• _Description of the task_
Go through the records below and show every line with the string "seguintes".

Saved entries:
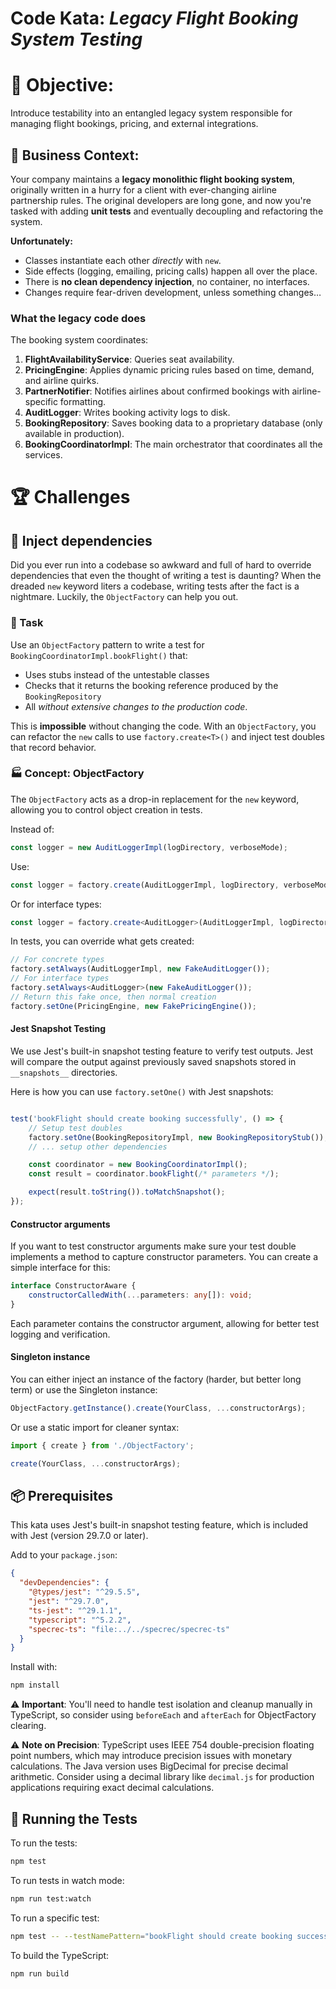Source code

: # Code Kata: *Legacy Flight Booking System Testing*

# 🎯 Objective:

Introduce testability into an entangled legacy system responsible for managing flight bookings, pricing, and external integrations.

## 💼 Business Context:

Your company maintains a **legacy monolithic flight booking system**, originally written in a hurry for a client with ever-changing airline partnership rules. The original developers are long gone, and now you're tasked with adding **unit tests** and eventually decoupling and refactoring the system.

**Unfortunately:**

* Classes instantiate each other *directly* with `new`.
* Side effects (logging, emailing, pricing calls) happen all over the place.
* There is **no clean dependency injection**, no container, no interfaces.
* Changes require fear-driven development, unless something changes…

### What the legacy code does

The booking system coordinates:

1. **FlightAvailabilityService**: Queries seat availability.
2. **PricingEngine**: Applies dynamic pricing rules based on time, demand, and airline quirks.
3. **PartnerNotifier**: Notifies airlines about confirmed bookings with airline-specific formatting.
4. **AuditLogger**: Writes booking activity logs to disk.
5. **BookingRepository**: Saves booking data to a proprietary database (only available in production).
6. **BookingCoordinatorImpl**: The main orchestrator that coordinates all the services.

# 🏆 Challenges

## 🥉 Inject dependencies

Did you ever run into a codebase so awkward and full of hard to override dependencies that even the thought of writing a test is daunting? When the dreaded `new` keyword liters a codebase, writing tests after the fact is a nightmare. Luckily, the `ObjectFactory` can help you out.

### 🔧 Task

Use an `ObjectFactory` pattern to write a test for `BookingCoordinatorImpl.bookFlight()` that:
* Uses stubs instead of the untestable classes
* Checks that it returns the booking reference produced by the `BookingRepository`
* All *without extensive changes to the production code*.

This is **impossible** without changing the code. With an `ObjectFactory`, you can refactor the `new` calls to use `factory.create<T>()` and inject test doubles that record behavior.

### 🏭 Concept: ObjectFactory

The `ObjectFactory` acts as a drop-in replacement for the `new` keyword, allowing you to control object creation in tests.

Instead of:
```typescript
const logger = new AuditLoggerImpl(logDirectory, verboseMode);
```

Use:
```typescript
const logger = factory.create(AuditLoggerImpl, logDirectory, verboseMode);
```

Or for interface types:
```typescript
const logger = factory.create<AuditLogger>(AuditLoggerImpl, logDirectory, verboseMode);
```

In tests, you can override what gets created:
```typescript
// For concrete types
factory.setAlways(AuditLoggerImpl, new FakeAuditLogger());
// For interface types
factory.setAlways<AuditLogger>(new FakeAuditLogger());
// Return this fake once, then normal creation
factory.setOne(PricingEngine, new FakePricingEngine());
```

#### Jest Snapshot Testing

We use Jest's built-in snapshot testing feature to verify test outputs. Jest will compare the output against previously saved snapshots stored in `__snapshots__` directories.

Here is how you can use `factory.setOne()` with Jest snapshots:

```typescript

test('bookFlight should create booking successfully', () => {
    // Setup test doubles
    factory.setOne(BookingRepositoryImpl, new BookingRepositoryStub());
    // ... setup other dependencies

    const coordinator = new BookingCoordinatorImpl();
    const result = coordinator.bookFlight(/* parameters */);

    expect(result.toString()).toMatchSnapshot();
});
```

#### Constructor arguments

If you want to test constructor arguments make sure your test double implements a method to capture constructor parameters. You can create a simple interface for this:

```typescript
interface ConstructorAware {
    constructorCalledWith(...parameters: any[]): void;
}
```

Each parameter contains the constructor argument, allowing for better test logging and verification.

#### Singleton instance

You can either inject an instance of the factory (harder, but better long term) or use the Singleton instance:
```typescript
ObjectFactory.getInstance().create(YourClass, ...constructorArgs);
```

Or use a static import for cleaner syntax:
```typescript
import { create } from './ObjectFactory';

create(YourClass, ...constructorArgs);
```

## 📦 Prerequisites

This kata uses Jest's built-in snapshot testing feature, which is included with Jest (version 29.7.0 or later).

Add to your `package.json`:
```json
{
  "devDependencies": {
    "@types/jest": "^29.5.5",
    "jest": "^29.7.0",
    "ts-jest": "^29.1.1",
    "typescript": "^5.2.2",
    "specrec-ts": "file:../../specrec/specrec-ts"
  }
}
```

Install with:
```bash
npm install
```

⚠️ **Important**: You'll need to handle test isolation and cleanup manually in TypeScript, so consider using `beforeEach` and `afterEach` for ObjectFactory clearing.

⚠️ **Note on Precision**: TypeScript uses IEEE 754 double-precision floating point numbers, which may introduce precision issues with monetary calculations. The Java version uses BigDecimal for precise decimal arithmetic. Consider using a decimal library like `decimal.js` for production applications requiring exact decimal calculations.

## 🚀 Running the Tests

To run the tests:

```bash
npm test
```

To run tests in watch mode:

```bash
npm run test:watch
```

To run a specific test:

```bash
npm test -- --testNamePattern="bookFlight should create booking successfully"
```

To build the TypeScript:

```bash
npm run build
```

...

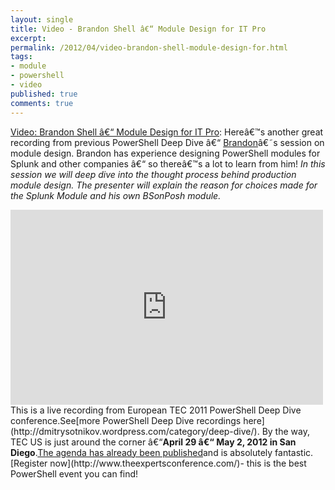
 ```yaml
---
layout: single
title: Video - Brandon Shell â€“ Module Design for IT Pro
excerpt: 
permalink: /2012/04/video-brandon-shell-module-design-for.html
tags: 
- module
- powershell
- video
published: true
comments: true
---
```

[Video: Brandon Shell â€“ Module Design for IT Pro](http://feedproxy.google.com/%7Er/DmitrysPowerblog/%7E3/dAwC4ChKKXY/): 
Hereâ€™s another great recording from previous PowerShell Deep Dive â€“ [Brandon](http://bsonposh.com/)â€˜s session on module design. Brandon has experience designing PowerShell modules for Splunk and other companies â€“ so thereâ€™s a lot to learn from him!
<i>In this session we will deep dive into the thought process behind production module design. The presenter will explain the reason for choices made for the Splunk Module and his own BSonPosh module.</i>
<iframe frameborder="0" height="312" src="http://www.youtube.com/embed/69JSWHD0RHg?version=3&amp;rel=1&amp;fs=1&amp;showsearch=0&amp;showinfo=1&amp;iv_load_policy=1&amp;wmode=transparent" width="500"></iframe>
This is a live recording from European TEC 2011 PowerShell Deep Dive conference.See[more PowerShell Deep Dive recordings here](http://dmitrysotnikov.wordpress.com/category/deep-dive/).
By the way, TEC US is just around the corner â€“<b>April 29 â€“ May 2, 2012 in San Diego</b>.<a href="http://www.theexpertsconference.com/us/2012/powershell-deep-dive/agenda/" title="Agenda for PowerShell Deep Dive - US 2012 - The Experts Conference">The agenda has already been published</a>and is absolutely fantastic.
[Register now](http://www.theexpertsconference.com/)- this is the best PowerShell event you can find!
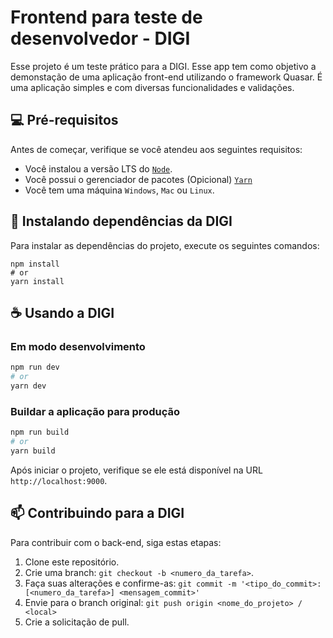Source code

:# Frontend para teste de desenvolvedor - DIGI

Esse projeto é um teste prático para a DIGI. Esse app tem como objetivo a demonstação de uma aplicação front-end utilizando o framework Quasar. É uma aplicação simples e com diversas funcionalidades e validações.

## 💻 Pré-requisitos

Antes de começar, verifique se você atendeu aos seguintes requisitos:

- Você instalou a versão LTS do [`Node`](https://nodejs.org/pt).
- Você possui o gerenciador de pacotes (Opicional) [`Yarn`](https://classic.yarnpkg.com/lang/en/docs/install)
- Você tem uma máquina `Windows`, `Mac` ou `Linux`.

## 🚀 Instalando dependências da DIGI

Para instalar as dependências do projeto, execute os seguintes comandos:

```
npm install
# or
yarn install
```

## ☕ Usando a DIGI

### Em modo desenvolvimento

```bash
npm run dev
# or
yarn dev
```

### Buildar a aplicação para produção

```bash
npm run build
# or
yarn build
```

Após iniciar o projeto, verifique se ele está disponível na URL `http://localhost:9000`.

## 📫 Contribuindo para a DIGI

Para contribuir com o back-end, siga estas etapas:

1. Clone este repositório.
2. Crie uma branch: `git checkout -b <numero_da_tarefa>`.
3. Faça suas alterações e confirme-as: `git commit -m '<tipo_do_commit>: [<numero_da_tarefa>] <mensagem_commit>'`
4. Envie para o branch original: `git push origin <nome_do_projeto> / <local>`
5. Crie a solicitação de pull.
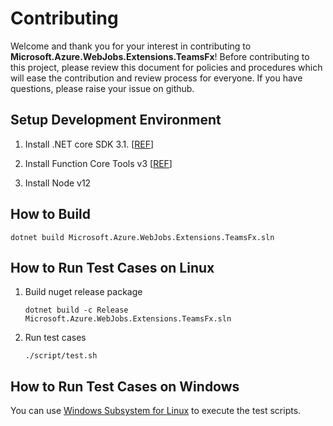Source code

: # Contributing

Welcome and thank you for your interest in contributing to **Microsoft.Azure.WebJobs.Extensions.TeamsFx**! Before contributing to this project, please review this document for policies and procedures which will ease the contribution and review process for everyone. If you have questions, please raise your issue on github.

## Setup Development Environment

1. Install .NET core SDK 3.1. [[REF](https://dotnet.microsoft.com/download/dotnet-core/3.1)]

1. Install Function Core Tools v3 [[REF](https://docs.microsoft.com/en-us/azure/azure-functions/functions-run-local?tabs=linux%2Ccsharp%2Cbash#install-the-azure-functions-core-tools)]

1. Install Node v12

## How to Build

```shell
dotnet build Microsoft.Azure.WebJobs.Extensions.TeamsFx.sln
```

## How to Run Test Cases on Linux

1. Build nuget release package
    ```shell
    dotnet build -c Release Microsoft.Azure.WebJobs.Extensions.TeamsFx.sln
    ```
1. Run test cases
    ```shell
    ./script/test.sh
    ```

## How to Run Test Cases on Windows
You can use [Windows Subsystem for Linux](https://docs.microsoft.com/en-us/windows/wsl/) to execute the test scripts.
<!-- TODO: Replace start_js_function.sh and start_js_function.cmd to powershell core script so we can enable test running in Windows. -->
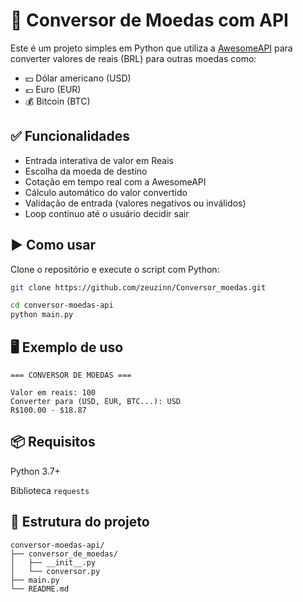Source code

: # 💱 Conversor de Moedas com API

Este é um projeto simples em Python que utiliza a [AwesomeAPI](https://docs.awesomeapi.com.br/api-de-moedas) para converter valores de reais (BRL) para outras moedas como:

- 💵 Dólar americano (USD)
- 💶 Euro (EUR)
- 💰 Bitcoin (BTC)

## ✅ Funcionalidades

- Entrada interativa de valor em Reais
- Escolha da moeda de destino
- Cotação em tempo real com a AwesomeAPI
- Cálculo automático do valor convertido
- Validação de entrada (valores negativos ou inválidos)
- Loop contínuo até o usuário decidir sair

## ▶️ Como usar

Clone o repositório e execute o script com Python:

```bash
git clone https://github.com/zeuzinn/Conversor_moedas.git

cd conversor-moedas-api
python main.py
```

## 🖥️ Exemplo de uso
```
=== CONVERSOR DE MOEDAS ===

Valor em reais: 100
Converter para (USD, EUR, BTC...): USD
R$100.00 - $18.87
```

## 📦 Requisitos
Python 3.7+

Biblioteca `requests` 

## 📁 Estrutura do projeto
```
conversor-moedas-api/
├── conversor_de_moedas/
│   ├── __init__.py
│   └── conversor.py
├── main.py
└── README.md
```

• _Task answer_
Antes de começar, verifique se você atendeu aos seguintes requisitos:
Para instalar as dependências do projeto, execute os seguintes comandos:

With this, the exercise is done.